Sub-Queries in Conditionals

It is possible to use sub-queries in conditional statements that will resolve to a boolean value. For instance, we can check to see if a sub-query returns an empty result by issuing: EXISTS(<sub-query>), which will return TRUE if not empty. We can also check for a specific value in a sub-query: <value> IN (<sub-query>), which will resolve to TRUE if the value matches. It is also possible to check if a condition holds true for ALL rows: >= ALL(<sub-query>) or only some. ANY: >= ANY(<sub-query>)

Here we check for students where gpa is greater or equal to the gpa of all students, this will result in the query returning the maximum gpa. You can conceptualize this nested query as being two nested for-loops, although this is not what the Database System is actually doing to the data.

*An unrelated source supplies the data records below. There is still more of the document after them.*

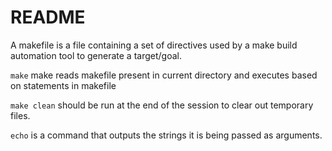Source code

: # README

A makefile is a file containing a set of directives used by a make build automation tool to generate a target/goal.

`make` make reads makefile present in current directory and executes based on statements in makefile

`make clean` should be run at the end of the session to clear out temporary files.

`echo`  is a command that outputs the strings it is being passed as arguments.

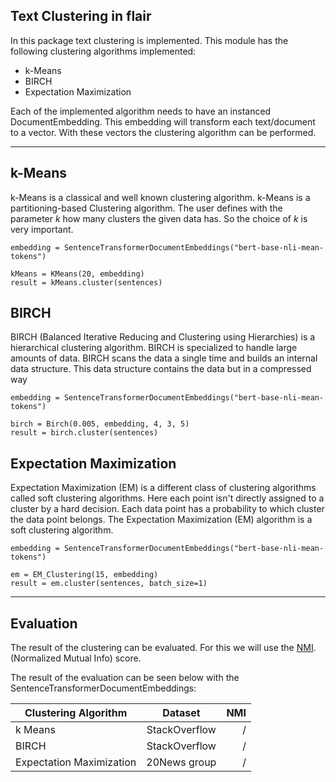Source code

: Text Clustering in flair
----------

In this package text clustering is implemented. This module has the following
clustering algorithms implemented:
- k-Means
- BIRCH
- Expectation Maximization

Each of the implemented algorithm needs to have an instanced DocumentEmbedding. This embedding will 
transform each text/document to a vector. With these vectors the clustering algorithm can be performed.

---------------------------

k-Means
------
k-Means is a classical and well known clustering algorithm. k-Means is a partitioning-based Clustering algorithm. 
The user defines with the parameter *k* how many clusters the given data has. 
So the choice of *k* is very important. 

    embedding = SentenceTransformerDocumentEmbeddings("bert-base-nli-mean-tokens")

    kMeans = KMeans(20, embedding)
    result = kMeans.cluster(sentences)

BIRCH
---------
BIRCH (Balanced Iterative Reducing and Clustering using Hierarchies) is a hierarchical clustering algorithm. 
BIRCH is specialized to handle large amounts of data. BIRCH scans the data a single time and builds an internal data 
structure. This data structure contains the data but in a compressed way


    embedding = SentenceTransformerDocumentEmbeddings("bert-base-nli-mean-tokens")

    birch = Birch(0.005, embedding, 4, 3, 5)
    result = birch.cluster(sentences)


Expectation Maximization
--------------------------
Expectation Maximization (EM) is a different class of clustering algorithms called soft clustering algorithms. 
Here each point isn't directly assigned to a cluster by a hard decision. 
Each data point has a probability to which cluster the data point belongs. The Expectation Maximization (EM) 
algorithm is a soft clustering algorithm.


    embedding = SentenceTransformerDocumentEmbeddings("bert-base-nli-mean-tokens")

    em = EM_Clustering(15, embedding)
    result = em.cluster(sentences, batch_size=1)

---------------------------

Evaluation
---------
The result of the clustering can be evaluated. For this we will use the
[NMI](https://scikit-learn.org/stable/modules/generated/sklearn.metrics.normalized_mutual_info_score.html).
(Normalized Mutual Info) score.

The result of the evaluation can be seen below with the SentenceTransformerDocumentEmbeddings:


| Clustering Algorithm     |    Dataset    | NMI |
|--------------------------|:-------------:|----:|
| k Means                  | StackOverflow |   / |
| BIRCH                    | StackOverflow |   / |
| Expectation Maximization | 20News group  |   / |
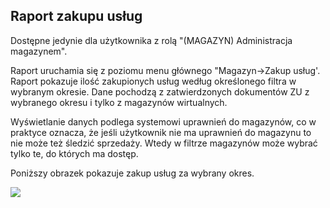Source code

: ## Raport zakupu usług

Dostępne jedynie dla użytkownika z rolą "(MAGAZYN) Administracja magazynem".

Raport uruchamia się z poziomu menu głównego "Magazyn->Zakup usług'. Raport pokazuje ilość zakupionych usług według określonego filtra w wybranym okresie. Dane pochodzą z zatwierdzonych dokumentów ZU z wybranego okresu i tylko z magazynów wirtualnych.

Wyświetlanie danych podlega systemowi uprawnień do magazynów, co w praktyce oznacza, że jeśli użytkownik nie ma uprawnień do magazynu to nie może też śledzić sprzedaży. Wtedy w filtrze magazynów może wybrać tylko te, do których ma dostęp.

Poniższy obrazek pokazuje zakup usług za wybrany okres.

![](https://www.chilan.com/lms-plus/screenshots/warehouse/wh-211.png)
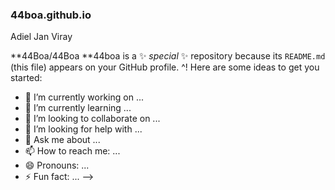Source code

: ### 44boa.github.io ###
Adiel Jan Viray

**44Boa/44Boa
**44boa is a ✨ _special_ ✨ repository because its `README.md` (this file) appears on your GitHub profile.
^!
Here are some ideas to get you started:

- 🔭 I’m currently working on ...
- 🌱 I’m currently learning ...
- 👯 I’m looking to collaborate on ...
- 🤔 I’m looking for help with ...
- 💬 Ask me about ...
- 📫 How to reach me: ...
- 😄 Pronouns: ...
- ⚡ Fun fact: ...
-->
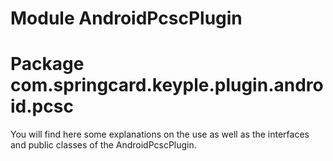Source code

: # Module AndroidPcscPlugin
# Package com.springcard.keyple.plugin.android.pcsc

You will find here some explanations on the use as well as the interfaces and public classes of the AndroidPcscPlugin.


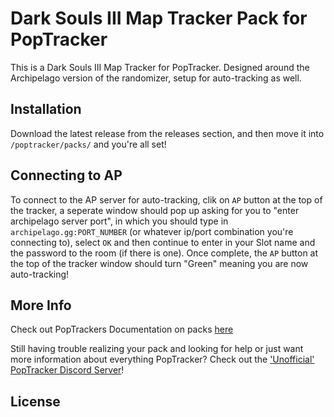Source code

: # Dark Souls III Map Tracker Pack for PopTracker

This is a Dark Souls III Map Tracker for PopTracker. Designed around the Archipelago version of the randomizer, setup for auto-tracking as well. 

## Installation

Download the latest release from the releases section, and then move it into `/poptracker/packs/` and you're all set!

## Connecting to AP

To connect to the AP server for auto-tracking, clik on `AP` button at the top of the tracker, a seperate window should pop up asking for you to "enter archipelago server port", in which you should type in `archipelago.gg:PORT_NUMBER` (or whatever ip/port combination you're connecting to), select `OK` and then continue to enter in your Slot name and the password to the room (if there is one). Once complete, the `AP` button at the top of the tracker window should turn "Green" meaning you are now auto-tracking!

## More Info

Check out PopTrackers Documentation on packs [here](https://github.com/black-sliver/PopTracker/blob/master/doc/PACKS.md)

Still having trouble realizing your pack and looking for help or just want more information about everything PopTracker? Check out the ['Unofficial' PopTracker Discord Server](https://discord.com/invite/gwThqMCPgK)!

## License
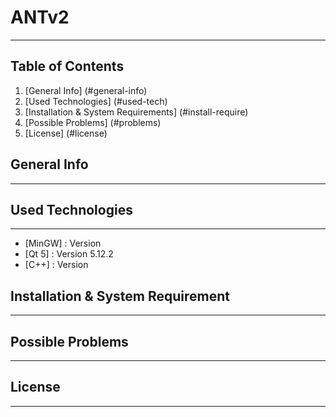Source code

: # ANTv2
***
## Table of Contents
1. [General Info] (#general-info)
2. [Used Technologies] (#used-tech)
3. [Installation & System Requirements] (#install-require)
4. [Possible Problems] (#problems)
5. [License] (#license)

## General Info
***

## Used Technologies
***
* [MinGW] : Version
* [Qt 5] : Version 5.12.2
* [C++] : Version

## Installation & System Requirement
***

## Possible Problems
***

## License
***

SELECT studentname FROM studentstable WHERE gpa >= (SELECT gpa FROM studentstable);

Data Storage

Data Storage Hardware

The Memory Hierarchy in Computer Science, refers to the relation between access speed and storage capacity. Usually, the higher the speed, the lower the capacity, and so this creates a triangle with very fast memory inside the CPU called registers at the top of the pyramid and slower magnetic tape backups at the bottom. It is also important to remember that storage is either volatile or non-volatile, meaning data will either disappear once power is cycled, or persist in a stable way between states. Data must move through this hierarchy up towards the processor, so the processor can access the stored information.

  • Registers -- Volatile
    • Fastest Access
    • Smallest Capacity
    • Highest Cost
    • Limited Function
  • CPU Cache -- Volatile
    • L1 (fastest), L2 (faster), L3 (fast) Caches
    • Near Instantaneous Access (~1 Nanosecond)
    • Very High Bandwidth (Hundreds to Thousands of GB/s)
    • Very Low Capacity (Tens of Kilobytes)
    • Very Expensive (Hundreds of $/GB)
  • Main Memory -- Volatile
    • Very Fast Access (~Tens of Nanoseconds)
    • Low Capacity (Tens to Hundreds of Gigabytes)
    • High Bandwidth (~GB/s)
    • Expensive (Many $/GB)
  • Flash Memory -- Non-Volatile
    • Fast Access (~1 Millisecond)
    • High Capacity (Tens to Hundreds of Terabytes)
    • Elevated Read Speed (500MB/s)
    • Less Cheap ($0.25/GB)
  • Hard Disks -- Non-Volatile
    • Slow Access (10s of Milliseconds)
    • Moderate Capacity (Tens of Terabytes)
    • Moderate Read Speed (~200MB/s)
    • Cheap ($0.035/GB)
  • Tape Backups -- Non-Volatile
    • Slow Access (10s of Seconds)
    • Highest Capacity (Hundreds of Terabytes)
    • Moderate Read Speed (~300MB/s)
    • Very Cheap ($0.02/GB)

Relevance for DBMS

Databases management system design is influenced by the memory hierarchy. Capacity limits force data down the hierarchy and access speed, which becomes a bottleneck the lower we go down the hierarchy, is influenced by how the databases algorithms were created. Random access to data is 'expensive', in Computer Science terms this costliness is described with mathematical notation referred to as big-O notation, which describes "limiting behavior of a function when the argument tends towards a particular value".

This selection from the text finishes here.